# Can you suddenly get IBS?



## Maci (Aug 17, 2007)

HiI wonder if anyone can help me, i'm new to all this.I am a 35 year old female with no history of stomach problems other that mild bouts of costipation mainly caused by low carb diets.About 4 weeks ago I had mild stomach pains following by regular bowl movements which turned into diarrohea after a few days. I am now going to the toilet aobut 5 or 6 times a day, sometimes watery but always very loose, not especially after food, sometimes first thing in the morning.My diet hasnt changed at all to warrent this, I still eat a low carb and balanced meal for dinner. I wanted to ask can, can you suddenly become intollerant to foods you have eaten your whole life, such as eggs and cheese? The weird thing is I feel fine, not ill at all, surely if it was a stomach bug I would feel ill? Going to the doctor next week but I dont like going on antibiotics, I'd lke to see if I can find out what is causing this. How would I know if its IBS or a gastric bug?Thxx


----------



## eric (Jul 8, 1999)

There are some possiblities, but its good your going to a doctor. They may or maynot put you on antibiotics depending on the problem.How they diagnose IBS information.http://www.webmd.com/content/article/65/79519.htmallergies to foods are different then intolerences, an allergy is an immune reaction and an intolerence is not immune mediated.Foods don't cause IBS though for one, although they can trigger the underlying problems.


----------



## Kelly_K (May 15, 2007)

A year ago, also at age 35, I developed IBS AND became what I now know is lactose intolerant.

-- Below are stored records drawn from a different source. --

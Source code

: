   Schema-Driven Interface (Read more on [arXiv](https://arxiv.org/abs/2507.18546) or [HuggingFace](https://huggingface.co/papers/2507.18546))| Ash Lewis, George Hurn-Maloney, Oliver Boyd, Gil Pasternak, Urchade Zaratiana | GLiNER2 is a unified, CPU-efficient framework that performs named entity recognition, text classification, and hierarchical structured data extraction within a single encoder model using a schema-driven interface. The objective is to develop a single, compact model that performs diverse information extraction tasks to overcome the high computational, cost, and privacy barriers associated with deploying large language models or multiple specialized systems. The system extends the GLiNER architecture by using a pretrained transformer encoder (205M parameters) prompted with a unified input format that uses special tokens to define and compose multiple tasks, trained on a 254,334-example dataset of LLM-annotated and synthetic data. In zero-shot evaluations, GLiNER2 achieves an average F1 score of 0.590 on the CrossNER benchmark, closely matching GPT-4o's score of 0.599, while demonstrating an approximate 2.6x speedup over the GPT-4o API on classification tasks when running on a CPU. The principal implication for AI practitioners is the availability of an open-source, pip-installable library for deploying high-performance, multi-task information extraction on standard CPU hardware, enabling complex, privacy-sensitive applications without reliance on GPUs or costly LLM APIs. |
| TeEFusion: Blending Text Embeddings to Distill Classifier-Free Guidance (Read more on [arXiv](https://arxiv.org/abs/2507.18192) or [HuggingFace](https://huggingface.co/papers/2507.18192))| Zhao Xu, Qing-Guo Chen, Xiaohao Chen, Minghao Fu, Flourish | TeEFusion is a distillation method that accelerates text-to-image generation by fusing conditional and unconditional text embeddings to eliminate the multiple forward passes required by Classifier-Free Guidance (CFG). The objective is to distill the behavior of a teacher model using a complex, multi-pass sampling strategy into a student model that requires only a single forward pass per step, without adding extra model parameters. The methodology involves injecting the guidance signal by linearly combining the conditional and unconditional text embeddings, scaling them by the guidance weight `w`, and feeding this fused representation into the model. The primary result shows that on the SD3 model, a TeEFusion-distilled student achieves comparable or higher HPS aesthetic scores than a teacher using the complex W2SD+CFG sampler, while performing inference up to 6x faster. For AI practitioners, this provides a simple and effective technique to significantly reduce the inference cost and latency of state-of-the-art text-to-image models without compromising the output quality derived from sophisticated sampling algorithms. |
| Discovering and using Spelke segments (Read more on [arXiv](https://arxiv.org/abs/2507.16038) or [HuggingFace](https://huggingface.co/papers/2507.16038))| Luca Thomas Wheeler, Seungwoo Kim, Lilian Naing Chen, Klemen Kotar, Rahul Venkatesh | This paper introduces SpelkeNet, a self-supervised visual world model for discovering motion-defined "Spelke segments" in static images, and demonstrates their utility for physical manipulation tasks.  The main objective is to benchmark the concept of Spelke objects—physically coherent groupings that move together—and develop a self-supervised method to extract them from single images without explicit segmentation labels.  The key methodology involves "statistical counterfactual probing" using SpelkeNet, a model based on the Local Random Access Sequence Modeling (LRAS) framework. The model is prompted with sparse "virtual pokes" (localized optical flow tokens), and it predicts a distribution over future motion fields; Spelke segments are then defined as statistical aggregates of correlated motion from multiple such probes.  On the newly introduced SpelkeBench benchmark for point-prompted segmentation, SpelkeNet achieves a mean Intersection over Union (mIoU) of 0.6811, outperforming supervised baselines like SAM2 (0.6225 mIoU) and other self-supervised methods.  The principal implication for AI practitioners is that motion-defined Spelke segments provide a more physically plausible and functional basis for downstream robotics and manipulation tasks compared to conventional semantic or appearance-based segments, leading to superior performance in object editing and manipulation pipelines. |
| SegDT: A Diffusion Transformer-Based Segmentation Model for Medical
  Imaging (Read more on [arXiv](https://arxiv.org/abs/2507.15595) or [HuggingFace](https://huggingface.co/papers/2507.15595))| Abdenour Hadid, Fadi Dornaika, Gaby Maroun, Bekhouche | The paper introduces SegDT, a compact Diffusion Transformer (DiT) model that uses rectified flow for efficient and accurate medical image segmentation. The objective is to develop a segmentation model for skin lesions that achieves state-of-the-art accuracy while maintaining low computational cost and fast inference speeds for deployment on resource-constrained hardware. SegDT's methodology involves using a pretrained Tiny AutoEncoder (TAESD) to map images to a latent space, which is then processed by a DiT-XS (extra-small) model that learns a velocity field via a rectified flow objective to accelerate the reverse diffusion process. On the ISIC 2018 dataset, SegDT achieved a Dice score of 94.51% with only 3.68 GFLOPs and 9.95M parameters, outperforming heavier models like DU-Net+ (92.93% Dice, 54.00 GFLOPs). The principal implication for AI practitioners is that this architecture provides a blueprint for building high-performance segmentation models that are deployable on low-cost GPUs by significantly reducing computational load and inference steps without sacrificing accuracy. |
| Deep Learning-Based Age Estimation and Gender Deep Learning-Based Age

I got the IBS from being on alot of antibiotics last year for sinus infections. The antibiotics wiped out the good bacteria in my intestines. Since finding that out, probiotics worked for me. The one that worked for me was Floristor. Other people have success with Align, or Digestive Advantage for IBS. An endoscopy followed by a colonoscopy is how I was diagnosed. As for the lactose intolerance...regular milk and ice cream give me diarrhea. Yogurt, which usually doesn't bother lactose-intolerant people, gives me major gas and sets off my acid reflux (which also started last year). Cheese will give me either diarrhea or constipation, depending on which kind it is and how much of it I eat in a week. I also developed seasonal, cat, dog, and dust allergies last year. I felt like I turned 35 and everything from head to colon went wrong







But, things are (knock on wood) MUCH better now with respects to the IBS, and I drink Lactaid milk and will be trying the Lactaid pills when I go for ice cream next.


----------